[[ RECORDS FOR THIS TASK, beginning ]]
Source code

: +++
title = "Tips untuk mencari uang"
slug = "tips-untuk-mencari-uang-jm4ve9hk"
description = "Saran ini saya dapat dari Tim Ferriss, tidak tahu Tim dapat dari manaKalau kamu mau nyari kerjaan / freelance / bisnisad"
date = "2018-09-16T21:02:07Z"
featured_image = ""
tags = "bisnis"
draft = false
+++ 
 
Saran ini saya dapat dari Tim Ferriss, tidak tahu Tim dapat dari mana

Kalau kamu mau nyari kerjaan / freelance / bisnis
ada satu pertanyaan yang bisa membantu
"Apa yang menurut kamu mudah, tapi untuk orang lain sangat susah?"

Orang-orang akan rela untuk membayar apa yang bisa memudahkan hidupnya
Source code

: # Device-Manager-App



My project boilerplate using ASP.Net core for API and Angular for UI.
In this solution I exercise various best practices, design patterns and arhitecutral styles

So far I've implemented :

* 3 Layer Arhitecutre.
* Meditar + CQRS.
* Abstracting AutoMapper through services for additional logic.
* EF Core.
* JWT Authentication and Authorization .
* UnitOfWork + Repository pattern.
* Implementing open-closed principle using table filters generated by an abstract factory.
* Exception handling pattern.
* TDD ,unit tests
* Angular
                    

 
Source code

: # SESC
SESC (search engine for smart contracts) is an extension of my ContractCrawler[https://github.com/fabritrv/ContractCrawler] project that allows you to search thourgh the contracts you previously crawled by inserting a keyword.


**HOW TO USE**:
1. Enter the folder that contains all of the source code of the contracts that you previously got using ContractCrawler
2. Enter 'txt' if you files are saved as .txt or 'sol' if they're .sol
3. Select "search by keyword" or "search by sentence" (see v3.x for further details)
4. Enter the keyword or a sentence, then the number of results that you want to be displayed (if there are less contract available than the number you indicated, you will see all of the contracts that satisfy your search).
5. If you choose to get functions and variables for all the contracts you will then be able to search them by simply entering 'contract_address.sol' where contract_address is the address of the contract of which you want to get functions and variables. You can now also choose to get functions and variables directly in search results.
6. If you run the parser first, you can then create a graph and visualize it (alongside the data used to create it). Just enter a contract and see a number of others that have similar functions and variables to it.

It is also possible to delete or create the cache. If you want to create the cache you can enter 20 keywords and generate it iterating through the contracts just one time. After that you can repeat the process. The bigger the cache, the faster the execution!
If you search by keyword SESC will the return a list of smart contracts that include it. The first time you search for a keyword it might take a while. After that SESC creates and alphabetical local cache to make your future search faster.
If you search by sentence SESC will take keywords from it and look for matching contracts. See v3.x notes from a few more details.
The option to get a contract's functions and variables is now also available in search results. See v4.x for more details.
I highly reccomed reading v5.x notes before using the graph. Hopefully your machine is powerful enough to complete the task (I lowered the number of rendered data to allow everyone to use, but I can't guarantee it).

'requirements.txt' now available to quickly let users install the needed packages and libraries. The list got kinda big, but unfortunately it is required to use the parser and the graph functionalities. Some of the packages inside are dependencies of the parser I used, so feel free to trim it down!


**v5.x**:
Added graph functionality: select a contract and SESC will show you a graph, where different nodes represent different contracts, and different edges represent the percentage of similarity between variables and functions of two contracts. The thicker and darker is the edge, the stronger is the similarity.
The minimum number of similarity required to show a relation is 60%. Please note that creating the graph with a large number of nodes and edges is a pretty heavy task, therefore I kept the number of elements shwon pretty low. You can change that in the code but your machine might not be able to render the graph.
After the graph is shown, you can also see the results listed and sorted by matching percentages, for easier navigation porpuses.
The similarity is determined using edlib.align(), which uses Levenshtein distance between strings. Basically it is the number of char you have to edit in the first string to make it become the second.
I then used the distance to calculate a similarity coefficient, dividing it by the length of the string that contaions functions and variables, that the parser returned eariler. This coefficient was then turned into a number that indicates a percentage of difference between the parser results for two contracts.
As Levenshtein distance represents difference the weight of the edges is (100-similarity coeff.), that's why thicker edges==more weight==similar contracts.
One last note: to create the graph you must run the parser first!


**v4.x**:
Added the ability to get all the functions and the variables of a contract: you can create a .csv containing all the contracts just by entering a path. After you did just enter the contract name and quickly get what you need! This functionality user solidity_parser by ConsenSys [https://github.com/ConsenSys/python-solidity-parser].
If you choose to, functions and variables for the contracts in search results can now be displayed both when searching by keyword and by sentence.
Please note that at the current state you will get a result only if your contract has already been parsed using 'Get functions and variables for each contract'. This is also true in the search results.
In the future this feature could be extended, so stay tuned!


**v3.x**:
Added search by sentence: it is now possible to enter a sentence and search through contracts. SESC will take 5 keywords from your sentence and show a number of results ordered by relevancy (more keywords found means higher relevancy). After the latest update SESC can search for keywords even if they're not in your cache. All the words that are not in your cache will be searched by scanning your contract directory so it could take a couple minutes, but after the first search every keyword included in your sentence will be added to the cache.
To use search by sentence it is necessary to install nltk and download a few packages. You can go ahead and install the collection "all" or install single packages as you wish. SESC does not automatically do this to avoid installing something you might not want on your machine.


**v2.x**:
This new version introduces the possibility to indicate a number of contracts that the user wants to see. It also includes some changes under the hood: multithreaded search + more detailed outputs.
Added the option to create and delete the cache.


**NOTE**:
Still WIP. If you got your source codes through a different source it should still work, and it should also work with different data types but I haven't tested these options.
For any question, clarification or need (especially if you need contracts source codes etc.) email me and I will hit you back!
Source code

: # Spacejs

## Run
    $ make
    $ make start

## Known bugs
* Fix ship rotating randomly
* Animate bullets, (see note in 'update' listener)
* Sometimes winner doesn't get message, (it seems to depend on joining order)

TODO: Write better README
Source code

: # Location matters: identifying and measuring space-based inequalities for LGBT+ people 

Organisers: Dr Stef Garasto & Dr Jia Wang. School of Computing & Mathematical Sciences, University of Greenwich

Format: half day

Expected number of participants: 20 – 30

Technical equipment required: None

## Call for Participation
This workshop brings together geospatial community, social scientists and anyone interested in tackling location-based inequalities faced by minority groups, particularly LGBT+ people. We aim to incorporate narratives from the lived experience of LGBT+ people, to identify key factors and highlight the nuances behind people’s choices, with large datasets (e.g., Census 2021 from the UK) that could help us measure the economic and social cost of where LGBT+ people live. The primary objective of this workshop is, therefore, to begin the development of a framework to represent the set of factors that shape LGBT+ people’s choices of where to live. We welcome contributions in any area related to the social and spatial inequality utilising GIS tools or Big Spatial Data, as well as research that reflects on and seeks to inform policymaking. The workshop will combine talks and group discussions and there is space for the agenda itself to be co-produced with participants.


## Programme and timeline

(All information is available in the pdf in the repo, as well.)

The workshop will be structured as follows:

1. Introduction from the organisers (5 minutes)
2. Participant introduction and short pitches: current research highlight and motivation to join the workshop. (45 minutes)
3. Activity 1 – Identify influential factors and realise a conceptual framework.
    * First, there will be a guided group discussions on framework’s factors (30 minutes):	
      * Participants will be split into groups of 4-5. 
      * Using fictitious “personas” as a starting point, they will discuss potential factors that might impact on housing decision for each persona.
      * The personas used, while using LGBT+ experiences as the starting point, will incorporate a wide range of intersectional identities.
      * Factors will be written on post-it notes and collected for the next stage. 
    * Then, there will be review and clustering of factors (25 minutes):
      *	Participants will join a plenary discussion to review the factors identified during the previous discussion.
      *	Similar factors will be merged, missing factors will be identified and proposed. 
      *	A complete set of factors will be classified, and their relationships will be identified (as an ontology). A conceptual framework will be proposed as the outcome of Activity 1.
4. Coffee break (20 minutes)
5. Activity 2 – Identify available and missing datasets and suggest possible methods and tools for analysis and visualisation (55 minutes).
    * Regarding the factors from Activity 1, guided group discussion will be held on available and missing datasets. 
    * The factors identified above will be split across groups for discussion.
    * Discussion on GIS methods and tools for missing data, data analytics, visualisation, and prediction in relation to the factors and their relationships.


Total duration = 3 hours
[[ RECORDS FOR THIS TASK, end ]]
[[ RECORDS FOR THIS TASK, beginning ]]
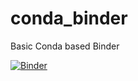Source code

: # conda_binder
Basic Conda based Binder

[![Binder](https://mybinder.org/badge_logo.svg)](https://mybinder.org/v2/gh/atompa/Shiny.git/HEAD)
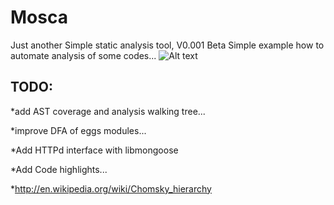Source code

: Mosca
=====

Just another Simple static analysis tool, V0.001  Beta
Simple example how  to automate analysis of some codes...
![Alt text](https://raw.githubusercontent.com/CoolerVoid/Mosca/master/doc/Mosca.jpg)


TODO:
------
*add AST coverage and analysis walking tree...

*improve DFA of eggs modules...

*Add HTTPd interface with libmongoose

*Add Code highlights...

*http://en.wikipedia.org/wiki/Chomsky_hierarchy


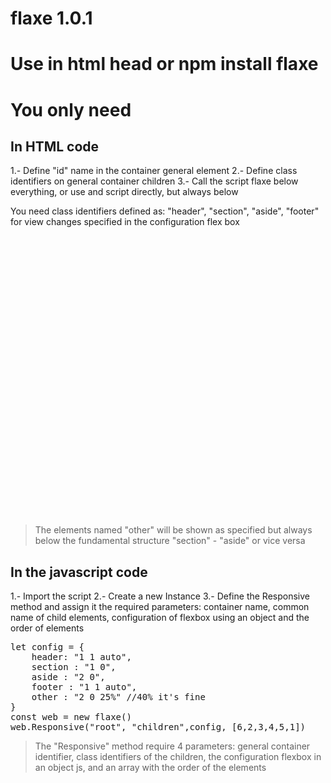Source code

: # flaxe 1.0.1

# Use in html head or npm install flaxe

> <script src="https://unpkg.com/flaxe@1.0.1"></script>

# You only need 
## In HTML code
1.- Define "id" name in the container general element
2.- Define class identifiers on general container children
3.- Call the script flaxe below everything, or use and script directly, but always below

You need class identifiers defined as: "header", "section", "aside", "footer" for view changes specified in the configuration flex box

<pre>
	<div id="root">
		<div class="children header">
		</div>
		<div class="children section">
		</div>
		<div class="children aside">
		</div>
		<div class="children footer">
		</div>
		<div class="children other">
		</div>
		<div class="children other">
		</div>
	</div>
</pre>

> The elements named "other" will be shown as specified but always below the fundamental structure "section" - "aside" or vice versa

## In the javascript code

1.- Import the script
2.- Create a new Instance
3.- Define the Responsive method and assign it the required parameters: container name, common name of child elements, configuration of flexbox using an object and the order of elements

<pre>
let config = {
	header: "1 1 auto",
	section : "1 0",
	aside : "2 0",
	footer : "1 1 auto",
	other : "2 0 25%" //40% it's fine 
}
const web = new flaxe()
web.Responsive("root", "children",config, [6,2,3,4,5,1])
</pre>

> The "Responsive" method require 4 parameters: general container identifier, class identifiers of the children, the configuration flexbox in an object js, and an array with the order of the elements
[[ RECORDS FOR THIS TASK, end ]]
[[ RECORDS FOR THIS TASK, beginning ]]
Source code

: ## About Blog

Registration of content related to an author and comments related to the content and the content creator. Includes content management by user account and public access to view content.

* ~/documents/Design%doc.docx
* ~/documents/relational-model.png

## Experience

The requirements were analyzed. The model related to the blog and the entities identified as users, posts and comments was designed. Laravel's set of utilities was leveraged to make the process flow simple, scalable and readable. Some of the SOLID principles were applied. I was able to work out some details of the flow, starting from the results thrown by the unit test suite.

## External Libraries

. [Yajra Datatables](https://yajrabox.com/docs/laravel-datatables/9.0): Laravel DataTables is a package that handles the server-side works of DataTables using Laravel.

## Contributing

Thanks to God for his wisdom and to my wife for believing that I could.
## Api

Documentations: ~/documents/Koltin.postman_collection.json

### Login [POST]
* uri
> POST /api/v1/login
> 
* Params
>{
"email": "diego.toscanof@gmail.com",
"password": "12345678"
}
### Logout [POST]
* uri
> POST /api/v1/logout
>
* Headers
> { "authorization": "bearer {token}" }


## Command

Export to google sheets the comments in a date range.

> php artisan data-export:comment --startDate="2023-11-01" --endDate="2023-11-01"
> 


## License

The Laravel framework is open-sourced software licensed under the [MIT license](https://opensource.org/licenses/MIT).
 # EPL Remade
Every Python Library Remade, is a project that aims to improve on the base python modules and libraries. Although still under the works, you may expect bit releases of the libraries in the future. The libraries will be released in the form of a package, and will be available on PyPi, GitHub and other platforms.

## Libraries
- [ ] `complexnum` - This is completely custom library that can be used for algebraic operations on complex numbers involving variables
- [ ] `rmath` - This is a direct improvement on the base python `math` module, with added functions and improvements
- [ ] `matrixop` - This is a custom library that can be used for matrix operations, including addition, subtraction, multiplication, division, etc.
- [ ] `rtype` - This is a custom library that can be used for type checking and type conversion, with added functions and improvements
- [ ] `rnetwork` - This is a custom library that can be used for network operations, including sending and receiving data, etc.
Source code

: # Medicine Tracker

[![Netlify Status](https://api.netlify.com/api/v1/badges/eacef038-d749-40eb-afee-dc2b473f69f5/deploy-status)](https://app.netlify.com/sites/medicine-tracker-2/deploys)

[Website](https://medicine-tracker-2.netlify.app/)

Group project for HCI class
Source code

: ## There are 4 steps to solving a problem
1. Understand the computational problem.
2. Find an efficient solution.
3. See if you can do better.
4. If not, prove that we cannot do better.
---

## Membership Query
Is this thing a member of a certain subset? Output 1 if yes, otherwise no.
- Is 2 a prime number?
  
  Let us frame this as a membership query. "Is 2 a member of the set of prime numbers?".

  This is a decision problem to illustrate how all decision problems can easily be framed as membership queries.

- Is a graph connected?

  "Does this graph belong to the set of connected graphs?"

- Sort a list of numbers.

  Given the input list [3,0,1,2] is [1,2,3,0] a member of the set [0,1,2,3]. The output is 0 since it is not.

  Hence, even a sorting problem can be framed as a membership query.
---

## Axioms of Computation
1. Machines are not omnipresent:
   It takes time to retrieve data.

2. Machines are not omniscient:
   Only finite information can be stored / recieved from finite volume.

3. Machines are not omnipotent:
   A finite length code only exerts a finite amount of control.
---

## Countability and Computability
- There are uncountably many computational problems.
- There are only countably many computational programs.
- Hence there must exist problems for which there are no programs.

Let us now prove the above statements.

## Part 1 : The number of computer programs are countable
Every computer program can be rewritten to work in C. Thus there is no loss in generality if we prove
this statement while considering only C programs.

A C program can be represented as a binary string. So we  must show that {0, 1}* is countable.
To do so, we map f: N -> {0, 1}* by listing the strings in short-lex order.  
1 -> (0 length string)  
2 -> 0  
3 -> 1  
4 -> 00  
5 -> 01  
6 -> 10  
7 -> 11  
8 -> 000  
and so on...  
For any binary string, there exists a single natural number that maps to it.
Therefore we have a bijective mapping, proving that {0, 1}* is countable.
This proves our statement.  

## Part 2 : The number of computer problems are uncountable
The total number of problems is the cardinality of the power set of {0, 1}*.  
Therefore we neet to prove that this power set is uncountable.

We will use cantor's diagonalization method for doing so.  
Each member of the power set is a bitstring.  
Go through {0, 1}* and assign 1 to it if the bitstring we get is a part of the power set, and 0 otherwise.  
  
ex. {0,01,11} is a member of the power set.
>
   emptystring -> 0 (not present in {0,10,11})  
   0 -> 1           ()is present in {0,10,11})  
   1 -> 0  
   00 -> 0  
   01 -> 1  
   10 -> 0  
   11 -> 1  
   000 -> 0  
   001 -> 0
[[ RECORDS FOR THIS TASK, end ]]
- **WHAT IS BEING ASKED**: Each line with "solution" in it must be identified and copied from the material.

- **RESULT OF THE EXERCISE**:
In this solution I exercise various best practices, design patterns and arhitecutral styles
2. Find an efficient solution.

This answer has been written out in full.